(Collected data)

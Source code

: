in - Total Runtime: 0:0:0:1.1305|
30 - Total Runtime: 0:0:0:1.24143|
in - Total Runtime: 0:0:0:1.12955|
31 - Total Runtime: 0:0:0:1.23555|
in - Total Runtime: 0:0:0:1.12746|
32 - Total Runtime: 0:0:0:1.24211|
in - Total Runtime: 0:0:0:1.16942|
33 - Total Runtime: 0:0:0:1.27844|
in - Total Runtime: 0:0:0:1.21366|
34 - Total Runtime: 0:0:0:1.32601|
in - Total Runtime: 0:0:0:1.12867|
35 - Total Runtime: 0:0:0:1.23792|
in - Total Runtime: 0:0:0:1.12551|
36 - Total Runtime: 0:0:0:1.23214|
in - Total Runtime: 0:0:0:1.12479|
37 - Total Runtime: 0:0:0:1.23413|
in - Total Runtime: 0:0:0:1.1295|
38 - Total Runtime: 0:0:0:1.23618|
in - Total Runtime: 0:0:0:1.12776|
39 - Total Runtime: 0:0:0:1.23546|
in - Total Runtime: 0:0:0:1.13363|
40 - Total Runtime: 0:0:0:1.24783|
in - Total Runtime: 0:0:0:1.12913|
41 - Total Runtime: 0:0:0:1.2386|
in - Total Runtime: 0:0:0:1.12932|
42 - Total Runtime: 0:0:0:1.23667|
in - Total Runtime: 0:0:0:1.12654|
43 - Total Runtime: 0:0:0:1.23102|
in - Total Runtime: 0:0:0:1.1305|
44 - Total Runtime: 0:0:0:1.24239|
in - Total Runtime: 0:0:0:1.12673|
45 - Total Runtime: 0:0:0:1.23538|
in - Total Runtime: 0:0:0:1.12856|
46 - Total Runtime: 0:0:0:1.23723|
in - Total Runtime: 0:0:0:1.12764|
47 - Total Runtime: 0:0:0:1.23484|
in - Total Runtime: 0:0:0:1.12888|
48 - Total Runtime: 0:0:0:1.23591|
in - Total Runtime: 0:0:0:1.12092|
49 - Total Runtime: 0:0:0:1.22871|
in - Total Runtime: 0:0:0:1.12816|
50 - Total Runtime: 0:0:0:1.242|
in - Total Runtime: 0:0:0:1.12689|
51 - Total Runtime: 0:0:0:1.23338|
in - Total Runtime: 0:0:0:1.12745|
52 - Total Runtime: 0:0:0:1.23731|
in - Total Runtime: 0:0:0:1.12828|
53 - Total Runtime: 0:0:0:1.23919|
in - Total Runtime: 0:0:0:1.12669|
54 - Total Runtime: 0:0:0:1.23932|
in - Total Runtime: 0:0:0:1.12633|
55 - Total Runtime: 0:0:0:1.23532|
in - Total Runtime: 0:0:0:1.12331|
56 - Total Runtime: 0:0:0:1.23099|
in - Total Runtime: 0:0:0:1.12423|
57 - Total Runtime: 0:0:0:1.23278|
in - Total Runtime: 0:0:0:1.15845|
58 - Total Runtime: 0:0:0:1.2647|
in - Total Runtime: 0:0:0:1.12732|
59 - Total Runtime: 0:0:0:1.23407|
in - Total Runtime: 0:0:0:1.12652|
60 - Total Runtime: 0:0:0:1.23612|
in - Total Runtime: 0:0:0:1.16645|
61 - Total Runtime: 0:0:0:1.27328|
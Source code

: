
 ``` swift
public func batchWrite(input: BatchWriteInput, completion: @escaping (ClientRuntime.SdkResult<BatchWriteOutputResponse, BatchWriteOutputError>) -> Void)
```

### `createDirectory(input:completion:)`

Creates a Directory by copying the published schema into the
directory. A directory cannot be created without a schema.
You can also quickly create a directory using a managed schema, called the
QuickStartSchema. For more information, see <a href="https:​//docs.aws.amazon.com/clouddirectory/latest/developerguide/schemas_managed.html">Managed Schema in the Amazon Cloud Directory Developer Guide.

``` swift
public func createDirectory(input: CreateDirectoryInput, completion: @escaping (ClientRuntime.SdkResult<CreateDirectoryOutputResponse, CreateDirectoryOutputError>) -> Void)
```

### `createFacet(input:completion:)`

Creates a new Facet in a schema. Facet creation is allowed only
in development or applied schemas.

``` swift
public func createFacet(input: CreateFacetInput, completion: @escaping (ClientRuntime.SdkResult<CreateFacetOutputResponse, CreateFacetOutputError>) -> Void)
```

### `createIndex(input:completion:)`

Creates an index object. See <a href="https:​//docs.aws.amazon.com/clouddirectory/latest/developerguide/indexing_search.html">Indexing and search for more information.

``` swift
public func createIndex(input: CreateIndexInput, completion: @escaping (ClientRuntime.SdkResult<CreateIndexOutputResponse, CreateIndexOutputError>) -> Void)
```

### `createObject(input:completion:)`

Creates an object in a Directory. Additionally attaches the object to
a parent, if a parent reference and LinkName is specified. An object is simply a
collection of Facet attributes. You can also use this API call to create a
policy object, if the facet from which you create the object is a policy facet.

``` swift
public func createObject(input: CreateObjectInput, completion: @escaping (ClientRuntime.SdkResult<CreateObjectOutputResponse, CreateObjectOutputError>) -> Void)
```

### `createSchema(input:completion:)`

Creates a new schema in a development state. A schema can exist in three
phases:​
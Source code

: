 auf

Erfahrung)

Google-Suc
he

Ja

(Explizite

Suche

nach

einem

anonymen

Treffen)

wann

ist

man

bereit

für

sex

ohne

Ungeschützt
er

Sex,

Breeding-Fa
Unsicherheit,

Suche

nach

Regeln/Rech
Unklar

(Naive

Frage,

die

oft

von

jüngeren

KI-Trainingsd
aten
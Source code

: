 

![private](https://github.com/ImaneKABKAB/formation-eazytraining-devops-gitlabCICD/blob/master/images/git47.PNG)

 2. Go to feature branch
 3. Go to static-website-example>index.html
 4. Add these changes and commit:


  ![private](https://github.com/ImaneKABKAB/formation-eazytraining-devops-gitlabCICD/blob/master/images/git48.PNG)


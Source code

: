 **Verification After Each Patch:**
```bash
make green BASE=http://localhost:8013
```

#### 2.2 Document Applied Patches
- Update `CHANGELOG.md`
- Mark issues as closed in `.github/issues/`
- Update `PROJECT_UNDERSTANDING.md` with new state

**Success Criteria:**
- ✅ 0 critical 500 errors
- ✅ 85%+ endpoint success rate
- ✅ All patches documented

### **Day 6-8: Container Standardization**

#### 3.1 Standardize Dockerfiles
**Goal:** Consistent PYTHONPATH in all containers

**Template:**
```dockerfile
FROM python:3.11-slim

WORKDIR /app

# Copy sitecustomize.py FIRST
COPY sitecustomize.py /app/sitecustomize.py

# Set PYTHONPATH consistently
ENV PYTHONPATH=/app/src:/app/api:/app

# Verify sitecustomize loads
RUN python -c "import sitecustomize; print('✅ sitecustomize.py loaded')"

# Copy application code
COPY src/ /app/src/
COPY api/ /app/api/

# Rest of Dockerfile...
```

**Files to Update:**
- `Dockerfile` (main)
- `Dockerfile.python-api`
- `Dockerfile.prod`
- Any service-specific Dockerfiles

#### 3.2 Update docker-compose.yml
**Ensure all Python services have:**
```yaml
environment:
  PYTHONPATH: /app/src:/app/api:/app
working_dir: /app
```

- [What to produce]: Copy the data above in full, exactly as it reads.

- [Output for this exercise]:
Source code

:in - Total Runtime: 0:0:0:1.1305|
30 - Total Runtime: 0:0:0:1.24143|
in - Total Runtime: 0:0:0:1.12955|
31 - Total Runtime: 0:0:0:1.23555|
in - Total Runtime: 0:0:0:1.12746|
32 - Total Runtime: 0:0:0:1.24211|
in - Total Runtime: 0:0:0:1.16942|
33 - Total Runtime: 0:0:0:1.27844|
in - Total Runtime: 0:0:0:1.21366|
34 - Total Runtime: 0:0:0:1.32601|
in - Total Runtime: 0:0:0:1.12867|
35 - Total Runtime: 0:0:0:1.23792|
in - Total Runtime: 0:0:0:1.12551|
36 - Total Runtime: 0:0:0:1.23214|
in - Total Runtime: 0:0:0:1.12479|
37 - Total Runtime: 0:0:0:1.23413|
in - Total Runtime: 0:0:0:1.1295|
38 - Total Runtime: 0:0:0:1.23618|
in - Total Runtime: 0:0:0:1.12776|
39 - Total Runtime: 0:0:0:1.23546|
in - Total Runtime: 0:0:0:1.13363|
40 - Total Runtime: 0:0:0:1.24783|
in - Total Runtime: 0:0:0:1.12913|
41 - Total Runtime: 0:0:0:1.2386|
in - Total Runtime: 0:0:0:1.12932|
42 - Total Runtime: 0:0:0:1.23667|
in - Total Runtime: 0:0:0:1.12654|
43 - Total Runtime: 0:0:0:1.23102|
in - Total Runtime: 0:0:0:1.1305|
44 - Total Runtime: 0:0:0:1.24239|
in - Total Runtime: 0:0:0:1.12673|
45 - Total Runtime: 0:0:0:1.23538|
in - Total Runtime: 0:0:0:1.12856|
46 - Total Runtime: 0:0:0:1.23723|
in - Total Runtime: 0:0:0:1.12764|
47 - Total Runtime: 0:0:0:1.23484|
in - Total Runtime: 0:0:0:1.12888|
48 - Total Runtime: 0:0:0:1.23591|
in - Total Runtime: 0:0:0:1.12092|
49 - Total Runtime: 0:0:0:1.22871|
in - Total Runtime: 0:0:0:1.12816|
50 - Total Runtime: 0:0:0:1.242|
in - Total Runtime: 0:0:0:1.12689|
51 - Total Runtime: 0:0:0:1.23338|
in - Total Runtime: 0:0:0:1.12745|
52 - Total Runtime: 0:0:0:1.23731|
in - Total Runtime: 0:0:0:1.12828|
53 - Total Runtime: 0:0:0:1.23919|
in - Total Runtime: 0:0:0:1.12669|
54 - Total Runtime: 0:0:0:1.23932|
in - Total Runtime: 0:0:0:1.12633|
55 - Total Runtime: 0:0:0:1.23532|
in - Total Runtime: 0:0:0:1.12331|
56 - Total Runtime: 0:0:0:1.23099|
in - Total Runtime: 0:0:0:1.12423|
57 - Total Runtime: 0:0:0:1.23278|
in - Total Runtime: 0:0:0:1.15845|
58 - Total Runtime: 0:0:0:1.2647|
in - Total Runtime: 0:0:0:1.12732|
59 - Total Runtime: 0:0:0:1.23407|
in - Total Runtime: 0:0:0:1.12652|
60 - Total Runtime: 0:0:0:1.23612|
in - Total Runtime: 0:0:0:1.16645|
61 - Total Runtime: 0:0:0:1.27328|
Source code

:
 ``` swift
public func batchWrite(input: BatchWriteInput, completion: @escaping (ClientRuntime.SdkResult<BatchWriteOutputResponse, BatchWriteOutputError>) -> Void)
```

### `createDirectory(input:completion:)`

Creates a Directory by copying the published schema into the
directory. A directory cannot be created without a schema.
You can also quickly create a directory using a managed schema, called the
QuickStartSchema. For more information, see <a href="https:​//docs.aws.amazon.com/clouddirectory/latest/developerguide/schemas_managed.html">Managed Schema in the Amazon Cloud Directory Developer Guide.

``` swift
public func createDirectory(input: CreateDirectoryInput, completion: @escaping (ClientRuntime.SdkResult<CreateDirectoryOutputResponse, CreateDirectoryOutputError>) -> Void)
```

### `createFacet(input:completion:)`

Creates a new Facet in a schema. Facet creation is allowed only
in development or applied schemas.

``` swift
public func createFacet(input: CreateFacetInput, completion: @escaping (ClientRuntime.SdkResult<CreateFacetOutputResponse, CreateFacetOutputError>) -> Void)
```

### `createIndex(input:completion:)`

Creates an index object. See <a href="https:​//docs.aws.amazon.com/clouddirectory/latest/developerguide/indexing_search.html">Indexing and search for more information.

``` swift
public func createIndex(input: CreateIndexInput, completion: @escaping (ClientRuntime.SdkResult<CreateIndexOutputResponse, CreateIndexOutputError>) -> Void)
```

### `createObject(input:completion:)`

Creates an object in a Directory. Additionally attaches the object to
a parent, if a parent reference and LinkName is specified. An object is simply a
collection of Facet attributes. You can also use this API call to create a
policy object, if the facet from which you create the object is a policy facet.

``` swift
public func createObject(input: CreateObjectInput, completion: @escaping (ClientRuntime.SdkResult<CreateObjectOutputResponse, CreateObjectOutputError>) -> Void)
```

### `createSchema(input:completion:)`

Creates a new schema in a development state. A schema can exist in three
phases:​
Source code

: auf

Erfahrung)

Google-Suc
he

Ja

(Explizite

Suche

nach

einem

anonymen

Treffen)

wann

ist

man

bereit

für

sex

ohne

Ungeschützt
er

Sex,

Breeding-Fa
Unsicherheit,

Suche

nach

Regeln/Rech
Unklar

(Naive

Frage,

die

oft

von

jüngeren

KI-Trainingsd
aten
Source code

: 

![private](https://github.com/ImaneKABKAB/formation-eazytraining-devops-gitlabCICD/blob/master/images/git47.PNG)

 2. Go to feature branch
 3. Go to static-website-example>index.html
 4. Add these changes and commit:


  ![private](https://github.com/ImaneKABKAB/formation-eazytraining-devops-gitlabCICD/blob/master/images/git48.PNG)


Source code

: **Verification After Each Patch:**
```bash
make green BASE=http://localhost:8013
```

#### 2.2 Document Applied Patches
- Update `CHANGELOG.md`
- Mark issues as closed in `.github/issues/`
- Update `PROJECT_UNDERSTANDING.md` with new state

**Success Criteria:**
- ✅ 0 critical 500 errors
- ✅ 85%+ endpoint success rate
- ✅ All patches documented

### **Day 6-8: Container Standardization**

#### 3.1 Standardize Dockerfiles
**Goal:** Consistent PYTHONPATH in all containers

**Template:**
```dockerfile
FROM python:3.11-slim

WORKDIR /app

# Copy sitecustomize.py FIRST
COPY sitecustomize.py /app/sitecustomize.py

# Set PYTHONPATH consistently
ENV PYTHONPATH=/app/src:/app/api:/app

# Verify sitecustomize loads
RUN python -c "import sitecustomize; print('✅ sitecustomize.py loaded')"

# Copy application code
COPY src/ /app/src/
COPY api/ /app/api/

# Rest of Dockerfile...
```

**Files to Update:**
- `Dockerfile` (main)
- `Dockerfile.python-api`
- `Dockerfile.prod`
- Any service-specific Dockerfiles

#### 3.2 Update docker-compose.yml
**Ensure all Python services have:**
```yaml
environment:
  PYTHONPATH: /app/src:/app/api:/app
working_dir: /app
```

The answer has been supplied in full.